Segment Start: PROVIDED DATA
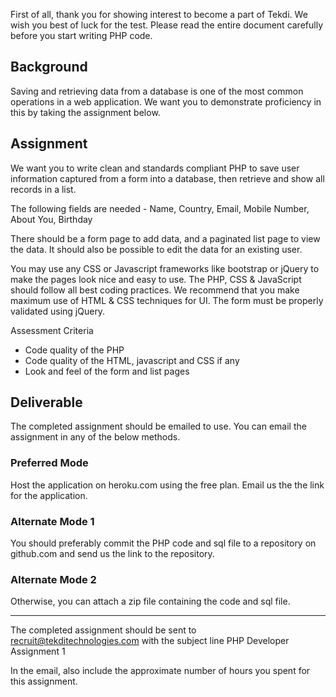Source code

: First of all, thank you for showing interest to become a part of Tekdi. We wish you best of luck for the test. Please read the entire document carefully before you start writing PHP code.

## Background
Saving and retrieving data from a database is one of the most common operations in a web application. We want you to demonstrate proficiency in this by taking the assignment below.

## Assignment
We want you to write clean and standards compliant PHP to save user information captured from a form into a database, then retrieve and show  all records in a list.

The following fields are needed  - Name, Country, Email, Mobile Number, About You, Birthday
 
There should be a form page to add data, and a paginated list page to view the data. It should also be possible to edit the data for an existing user. 

You may use any CSS or Javascript frameworks like bootstrap or jQuery to make the pages look nice and easy to use. The PHP, CSS & JavaScript should follow all best coding practices. We recommend that you make maximum use of HTML & CSS techniques for UI. The form must be properly validated using jQuery.

Assessment Criteria
- Code quality of the PHP
- Code quality of the HTML, javascript and CSS if any
- Look and feel of the form and list pages


## Deliverable
The completed assignment should be emailed to use. You can email the assignment in any of the below methods.

### Preferred Mode
Host the application on heroku.com using the free plan. Email us the the link for the application.

### Alternate Mode 1
You should preferably commit the PHP code and sql file to a repository on github.com and send us the link to the repository. 

### Alternate Mode 2
Otherwise, you can attach a zip file containing the code and sql file. 

-----------------------

The completed assignment should be sent to recruit@tekditechnologies.com with the subject line PHP Developer Assignment 1

In the email, also include the approximate number of hours you spent for this assignment.
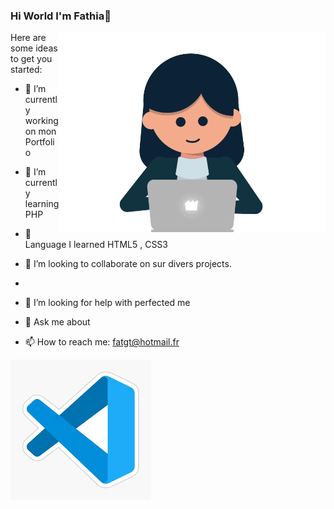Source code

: ### Hi World I'm Fathia👋

<img align="right" alt="gif" src="https://github.com/fathiahue/fathiahue/blob/main/gif1.gif" widht="500" height="320" />

Here are some ideas to get you started:

- 🔭 I’m currently working on  mon Portfolio
- 🌱 I’m currently learning PHP
- 🌱 Language I learned HTML5 , CSS3
- 👯 I’m looking to collaborate on sur divers projects.
- 
- 🤔 I’m looking for help with perfected me

- 💬 Ask me about 
- 📫 How to reach me: fatgt@hotmail.fr
<img align="left" alt="VisualStudioCode" widht="26px" src="https://github.com/fathiahue/fathiahue/blob/main/vsc1.png" widht="5px"/>

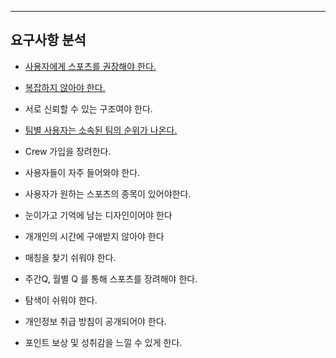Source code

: ****
## 요구사항 분석

-  [사용자에게 스포츠를 권장해야 한다.](https://github.com/dhslrl321/Team_EU_PTP/blob/master/PTP_Documents/%EC%84%A4%EA%B3%84/%EC%9A%94%EA%B5%AC%EC%82%AC%ED%95%AD_%EB%B6%84%EC%84%9D/%EC%9A%94%EA%B5%AC%EC%82%AC%ED%95%AD1_%EC%82%AC%EC%9A%A9%EC%9E%90%EC%97%90%EA%B2%8C_%EC%8A%A4%ED%8F%AC%EC%B8%A0%EB%A5%BC%EA%B6%8C%EC%9E%A5%ED%95%9C%EB%8B%A4.md)

-  [복잡하지 않아야 한다.](https://github.com/dhslrl321/Team_EU_PTP/blob/master/PTP_Documents/설계/요구사항_분석/요구사항2_복잡하지_않아야한다.md)

-  서로 신뢰할 수 있는 구조여야 한다.

-  [팀별 사용자는 소속된 팀의 순위가 나온다.](https://github.com/dhslrl321/Team_EU_PTP/blob/master/PTP_Documents/%EC%84%A4%EA%B3%84/%EC%9A%94%EA%B5%AC%EC%82%AC%ED%95%AD_%EB%B6%84%EC%84%9D/%EC%9A%94%EA%B5%AC%EC%82%AC%ED%95%AD4_%ED%8C%80%EB%B3%84%EC%82%AC%EC%9A%A9%EC%9E%90%EB%8A%94_%EC%86%8C%EC%86%8D%EB%90%9C%ED%8C%80%EC%9D%98_%EC%88%9C%EC%9C%84%EA%B0%80_%EB%82%98%EC%98%A8%EB%8B%A4.md)

-  Crew 가입을 장려한다.

-  사용자들이 자주 들어와야 한다.

-  사용자가 원하는 스포츠의 종목이 있어야한다.

-  눈이가고 기억에 남는 디자인이어야 한다

-  개개인의 시간에 구애받지 않아야 한다

-  매칭을 찾기 쉬워야 한다.

-  주간Q, 월별 Q 를 통해 스포츠를 장려해야 한다.

-  탐색이 쉬워야 한다.

-  개인정보 취급 방침이 공개되어야 한다.

-  포인트 보상 및 성취감을 느낄 수 있게 한다.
Segment End: PROVIDED DATA
> [EXERCISE INSTRUCTIONS]
Based on the records above, how many lines hold the string "file"? Answer with the number by itself.

> [FINISHED EXERCISE]
2